What you need to do.
Go through the records below line by line and report how many lines include "lemma", giving the number only.

^^^^

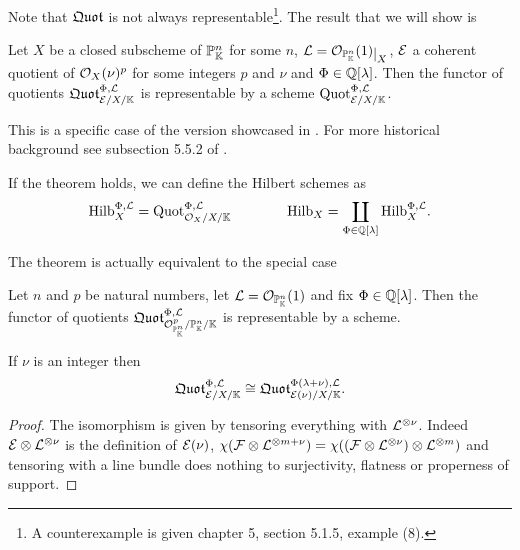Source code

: Note that $\mathfrak{Quot}$ is not always representable\footnote{A counterexample is given chapter 5, section 5.1.5, example (8).}. The result that we will show is
\begin{theorem}\label{AltmanKelimanEasy}
Let $X$ be a closed subscheme of $\mathbb{P}^n_{\mathbb{K}}$ for some $n$, $\Lc=\Oc_{\Pj^n_\K}(1)\res X$, $\mathcal{E}$ a coherent quotient of $\mathcal{O}_{X}(\nu)^p$ for some integers $p$ and $\nu$ and $\Phi\in\mathbb{Q}[\lambda]$. Then the functor of quotients $\mathfrak{Quot}^{\Phi,\mathcal{L}}_{\mathcal{E}/X/\mathbb{K}}$ is representable by a scheme $\mathrm{Quot}^{\Phi,\mathcal{L}}_{\mathcal{E}/X/\mathbb{K}}$. 
\end{theorem}
This is a specific case of the version showcased in \cite{ALTMAN198050}. For more historical background see subsection 5.5.2 of \cite{FGAEXPLAINED}.

\begin{remark}
If the theorem holds, we can define the Hilbert schemes as
\[\mathrm{Hilb}^{\Phi,\mathcal{L}}_{X}=\mathrm{Quot}^{\Phi,\mathcal{L}}_{\mathcal{O}_{X}/X/\mathbb{K}}\qquad\qquad \mathrm{Hilb}_X=\coprod_{\Phi\in\mathbb{Q}[\lambda]}\mathrm{Hilb}^{\Phi,\mathcal{L}}_{X}.\]
\end{remark}

The theorem is actually equivalent to the special case
\begin{theorem}\label{AltmanKelimanEasier}
Let $n$ and $p$ be natural numbers, let $\mathcal{L}=\mathcal{O}_{\mathbb{P}^n_{\mathbb{K}}}(1)$ and fix $\Phi\in\mathbb{Q}[\lambda]$. Then the functor of quotients $\mathfrak{Quot}^{\Phi,\mathcal{L}}_{\mathcal{O}_{\mathbb{P}^n_{\mathbb{K}}}^p/\mathbb{P}^n_{\mathbb{K}}/\mathbb{K}}$ is representable by a scheme. 
\end{theorem}

\begin{lemma}\label{NoTwistLemma}
If $\nu$ is an integer then 
\[\mathfrak{Quot}^{\Phi,\mathcal{L}}_{\mathcal{E}/X/\mathbb{K}}\cong \mathfrak{Quot}^{\Phi(\lambda+\nu),\mathcal{L}}_{\mathcal{E}(\nu)/X/\mathbb{K}}.\]
\end{lemma}
\begin{proof}
The isomorphism is given by tensoring everything with $\mathcal{L}^{\otimes \nu}$. Indeed $\mathcal{E}\otimes \mathcal{L}^{\otimes \nu}$ is the definition of $\mathcal{E}(\nu)$, $\chi(\mathcal{F}\otimes \mathcal{L}^{\otimes m+\nu})=\chi((\mathcal{F}\otimes\mathcal{L}^{\otimes \nu})\otimes \mathcal{L}^{\otimes m})$ and tensoring with a line bundle does nothing to surjectivity, flatness or properness of support.
\end{proof}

^^^^

Task output.
2